Akan tetapi keberadaan marka jalan khususnya di Jalan Nasional Ruas 038 Bts Kab. Kediri - Bts. Kota Jombang, tidak bertahan lama, di beberapa titik sudah banyak marka jalan yang tinggl separo akibat catnya luntur, sehingga marka tersebut terlihat dua warna putih dan kuning.
Marka jalan yang berwarna kuning di ruas jalan Kediri - kertosono - jombang sudah tampak luntur bahkan dibeberapa titik modelnya seperti ular meliuk - liuk, padahal kalau melihat marka jalan tersebut baru beberapa minggu selesai dikerjakan.
Kondisi ini pun memancing komentar Ketua LSM Perkasa T. Vicner Nababan, yang biasa riwa riwi Kediri - Surabaya, melewati ruas jalan yang diduga hasil pekerjaan marka jalannya tidak memperhatikan kualitas, kuantitas dan estetika kontruksi.
Bang Togi mengatakan, sangat dimungkinkan pelaksana pengecatan marka di ruas itu tidak memiliki rekom. Karena itu kualitas marka yang dihasilkan tidak cukup baik.
Dalam pelaksanaan pekerjaan ada indikasi untuk pekerjaan pembersihan perkerasan marka lama, tidak dilakukan dengan grit blasting (pengausan dengan bahan berbutir halus) sehingga menghalangi kelekatan lapisan cat baru akibatnya seperti saat ini marka tersebut cepat haus.
Bang Togi biasa disapa menambahkan, Mungkin saja pelaksananya tidak memiliki rekom marka jalan, kalau punya mestinya tahu kualitas marka dan tidak akan seperti itu.Semestinya tetap mengikuti kaidah teknis yang telah ditetapkan semisal,
Spesifikasi bahan-bahan untuk pembuatan marka jalan yang sudah diatur dalam Kepmenhub Nomor : KM 60 Tahun 1993 Pasal 17 tentang marka jalan.
Dijelaskan bahwa bahannya meliputi cat, thermoplastik, reflectorization, prefabricated marking dan cold applied resin based markings,” ucap abang Togi.

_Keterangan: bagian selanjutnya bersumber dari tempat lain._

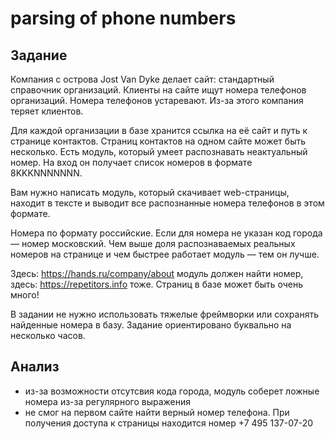 # parsing of phone numbers

## Задание

Компания с острова Jost Van Dyke делает сайт: стандартный справочник организаций. Клиенты на сайте ищут номера телефонов организаций. Номера телефонов устаревают. Из-за этого компания теряет клиентов.

Для каждой организации в базе хранится ссылка на её сайт и путь к странице контактов. Страниц контактов на одном сайте может быть несколько. Есть модуль, который умеет распознавать неактуальный номер. На вход он получает список номеров в формате 8KKKNNNNNNN.

Вам нужно написать модуль, который скачивает web-страницы, находит в тексте и выводит все распознанные номера телефонов в этом формате.

Номера по формату российские. Если для номера не указан код города — номер московский. Чем выше доля распознаваемых реальных номеров на странице и чем быстрее работает модуль — тем он лучше.

Здесь: https://hands.ru/company/about модуль должен найти номер, здесь: https://repetitors.info тоже. Страниц в базе может быть очень много!

В задании не нужно использовать тяжелые фреймворки или сохранять найденные номера в базу. Задание ориентировано буквально на несколько часов.

## Анализ
- из-за возможности отсутсвия кода города, модуль соберет ложные номера из-за регулярного выражения 
- не смог на первом сайте найти верный номер телефона. При получения доступа к страницы находится номер +7 495 137-07-20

Sementara itu Ronal sebagai PPK Pekerjaan marka jalan yang mewakili Kepala Badan Pengelola Transportasi Darat (BPTD) XI Jawa Timur dikonfirmasi mengatakn,
Terkait marka yang seperti ular itu mas, bukan salah kita tapi kondisi jalannya yang seprti itu, kita tidak mencari siapa yang salah intinya, itu karna pengaruh jalannya sehingga Marka yg berada diatas permukaan jalan mengikuti bentuk perkerasan aspal.
Ronal menambahkan, Itu posisi nya di km brpa ya pak? Nanti takutnya gk masuk ke paket pekerjaan kita. Karna ada juga Marka kuning yg dikerjakan oleh PJN waru. Ucapnya. (Zack).